Information shown START

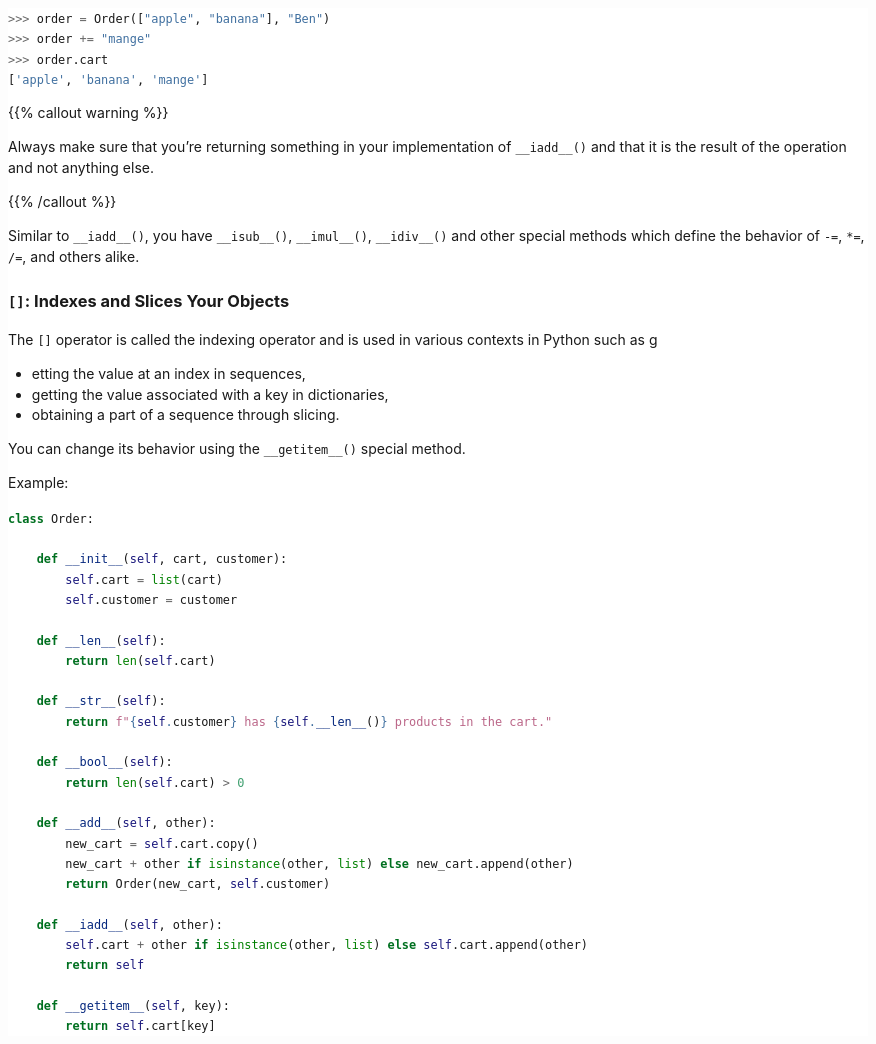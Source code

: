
 ```python
>>> order = Order(["apple", "banana"], "Ben")
>>> order += "mange"
>>> order.cart
['apple', 'banana', 'mange']
```

{{% callout warning %}}

Always make sure that you’re returning something in your implementation of `__iadd__()` and that it is the result of the operation and not anything else.

{{% /callout %}}

Similar to `__iadd__()`, you have `__isub__()`, `__imul__()`, `__idiv__()` and other special methods which define the behavior of `-=`, `*=`, `/=`, and others alike.

### `[]`: Indexes and Slices Your Objects

The `[]` operator is called the indexing operator and is used in various contexts in Python such as g

- etting the value at an index in sequences, 
- getting the value associated with a key in dictionaries, 
- obtaining a part of a sequence through slicing.

You can change its behavior using the `__getitem__()` special method.

Example:

```python
class Order:

    def __init__(self, cart, customer):
        self.cart = list(cart)
        self.customer = customer

    def __len__(self):
        return len(self.cart)

    def __str__(self):
        return f"{self.customer} has {self.__len__()} products in the cart."

    def __bool__(self):
        return len(self.cart) > 0

    def __add__(self, other):
        new_cart = self.cart.copy()
        new_cart + other if isinstance(other, list) else new_cart.append(other)
        return Order(new_cart, self.customer)

    def __iadd__(self, other):
        self.cart + other if isinstance(other, list) else self.cart.append(other)
        return self

    def __getitem__(self, key):
        return self.cart[key]
```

Information shown END

**What to produce**
When you transcribe the lines above, keep every word exact but leave the pictures behind.

**Output**
Source code

:
 ```python
>>> order = Order(["apple", "banana"], "Ben")
>>> order += "mange"
>>> order.cart
['apple', 'banana', 'mange']
```

{{% callout warning %}}

Always make sure that you’re returning something in your implementation of `__iadd__()` and that it is the result of the operation and not anything else.

{{% /callout %}}

Similar to `__iadd__()`, you have `__isub__()`, `__imul__()`, `__idiv__()` and other special methods which define the behavior of `-=`, `*=`, `/=`, and others alike.

### `[]`: Indexes and Slices Your Objects

The `[]` operator is called the indexing operator and is used in various contexts in Python such as g

- etting the value at an index in sequences, 
- getting the value associated with a key in dictionaries, 
- obtaining a part of a sequence through slicing.

You can change its behavior using the `__getitem__()` special method.

Example:

```python
class Order:

    def __init__(self, cart, customer):
        self.cart = list(cart)
        self.customer = customer

    def __len__(self):
        return len(self.cart)

    def __str__(self):
        return f"{self.customer} has {self.__len__()} products in the cart."

    def __bool__(self):
        return len(self.cart) > 0

    def __add__(self, other):
        new_cart = self.cart.copy()
        new_cart + other if isinstance(other, list) else new_cart.append(other)
        return Order(new_cart, self.customer)

    def __iadd__(self, other):
        self.cart + other if isinstance(other, list) else self.cart.append(other)
        return self

    def __getitem__(self, key):
        return self.cart[key]
```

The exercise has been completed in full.